Task to carry out:
If a line of the records contains the string "first", copy it out.

Input for this task:
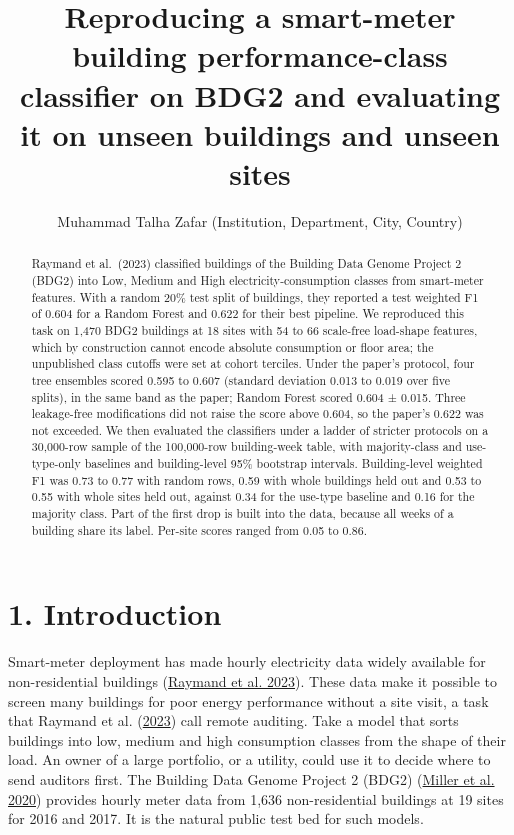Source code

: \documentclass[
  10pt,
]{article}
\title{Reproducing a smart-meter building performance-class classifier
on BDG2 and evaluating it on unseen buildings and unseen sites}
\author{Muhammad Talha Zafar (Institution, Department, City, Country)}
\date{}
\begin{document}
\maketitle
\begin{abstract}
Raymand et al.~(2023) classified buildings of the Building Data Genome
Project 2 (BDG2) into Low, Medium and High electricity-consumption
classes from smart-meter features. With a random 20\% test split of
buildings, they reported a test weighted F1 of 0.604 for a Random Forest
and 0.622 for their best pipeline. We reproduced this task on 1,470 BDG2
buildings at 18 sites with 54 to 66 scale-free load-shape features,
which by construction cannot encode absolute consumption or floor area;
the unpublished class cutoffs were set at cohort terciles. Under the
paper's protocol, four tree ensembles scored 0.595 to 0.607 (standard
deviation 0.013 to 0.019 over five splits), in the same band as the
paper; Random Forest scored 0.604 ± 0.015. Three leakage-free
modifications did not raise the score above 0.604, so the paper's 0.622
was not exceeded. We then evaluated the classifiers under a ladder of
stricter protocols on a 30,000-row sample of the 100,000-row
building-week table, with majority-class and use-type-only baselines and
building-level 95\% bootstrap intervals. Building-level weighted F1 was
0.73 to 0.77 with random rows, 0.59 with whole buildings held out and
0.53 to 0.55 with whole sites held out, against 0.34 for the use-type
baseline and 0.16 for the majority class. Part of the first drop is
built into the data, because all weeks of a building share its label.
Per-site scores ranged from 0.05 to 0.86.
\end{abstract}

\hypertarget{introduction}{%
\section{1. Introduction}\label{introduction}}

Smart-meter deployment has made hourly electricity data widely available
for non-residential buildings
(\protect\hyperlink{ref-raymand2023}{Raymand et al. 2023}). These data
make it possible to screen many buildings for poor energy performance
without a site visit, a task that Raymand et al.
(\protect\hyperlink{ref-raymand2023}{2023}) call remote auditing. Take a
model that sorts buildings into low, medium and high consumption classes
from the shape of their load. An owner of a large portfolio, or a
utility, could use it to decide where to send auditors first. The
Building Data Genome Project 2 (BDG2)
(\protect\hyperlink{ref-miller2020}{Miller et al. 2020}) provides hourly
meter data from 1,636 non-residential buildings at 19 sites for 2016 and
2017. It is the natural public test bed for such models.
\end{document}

...

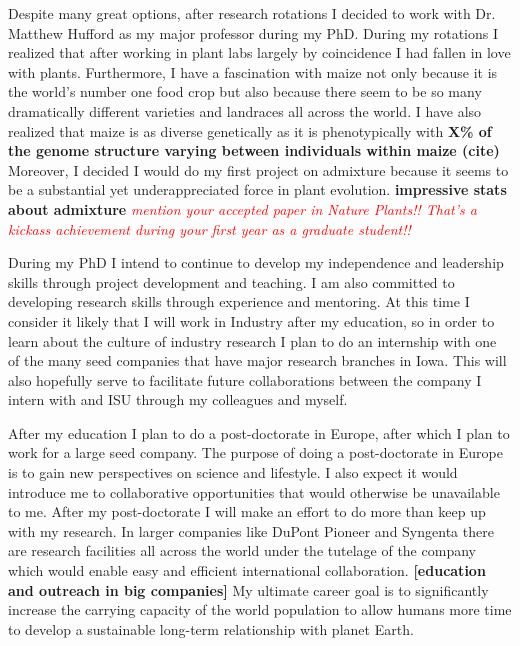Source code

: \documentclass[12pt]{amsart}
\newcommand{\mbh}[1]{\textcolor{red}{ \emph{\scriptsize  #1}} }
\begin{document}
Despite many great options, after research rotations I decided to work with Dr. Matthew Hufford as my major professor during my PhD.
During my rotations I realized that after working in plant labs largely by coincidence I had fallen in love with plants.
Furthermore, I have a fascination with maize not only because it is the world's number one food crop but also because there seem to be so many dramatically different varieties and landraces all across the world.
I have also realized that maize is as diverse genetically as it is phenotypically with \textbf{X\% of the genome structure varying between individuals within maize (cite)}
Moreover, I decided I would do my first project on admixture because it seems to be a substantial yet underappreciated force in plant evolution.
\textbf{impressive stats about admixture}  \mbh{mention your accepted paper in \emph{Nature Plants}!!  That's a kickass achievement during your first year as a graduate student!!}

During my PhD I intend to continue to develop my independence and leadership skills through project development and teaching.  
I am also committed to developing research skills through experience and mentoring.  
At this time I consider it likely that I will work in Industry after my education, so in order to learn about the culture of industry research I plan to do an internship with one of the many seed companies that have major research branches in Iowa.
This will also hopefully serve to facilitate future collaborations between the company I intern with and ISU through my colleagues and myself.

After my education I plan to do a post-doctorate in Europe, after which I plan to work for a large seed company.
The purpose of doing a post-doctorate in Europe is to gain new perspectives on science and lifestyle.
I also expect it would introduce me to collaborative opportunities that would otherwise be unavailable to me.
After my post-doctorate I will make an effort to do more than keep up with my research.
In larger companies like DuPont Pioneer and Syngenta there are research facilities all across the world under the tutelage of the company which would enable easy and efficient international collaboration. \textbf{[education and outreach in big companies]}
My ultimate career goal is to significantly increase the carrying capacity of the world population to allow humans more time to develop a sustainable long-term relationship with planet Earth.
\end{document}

Your response:
baseline and 0.16 for the majority class. Part of the first drop is
utility, could use it to decide where to send auditors first. The
Moreover, I decided I would do my first project on admixture because it seems to be a substantial yet underappreciated force in plant evolution.
\textbf{impressive stats about admixture}  \mbh{mention your accepted paper in \emph{Nature Plants}!!  That's a kickass achievement during your first year as a graduate student!!}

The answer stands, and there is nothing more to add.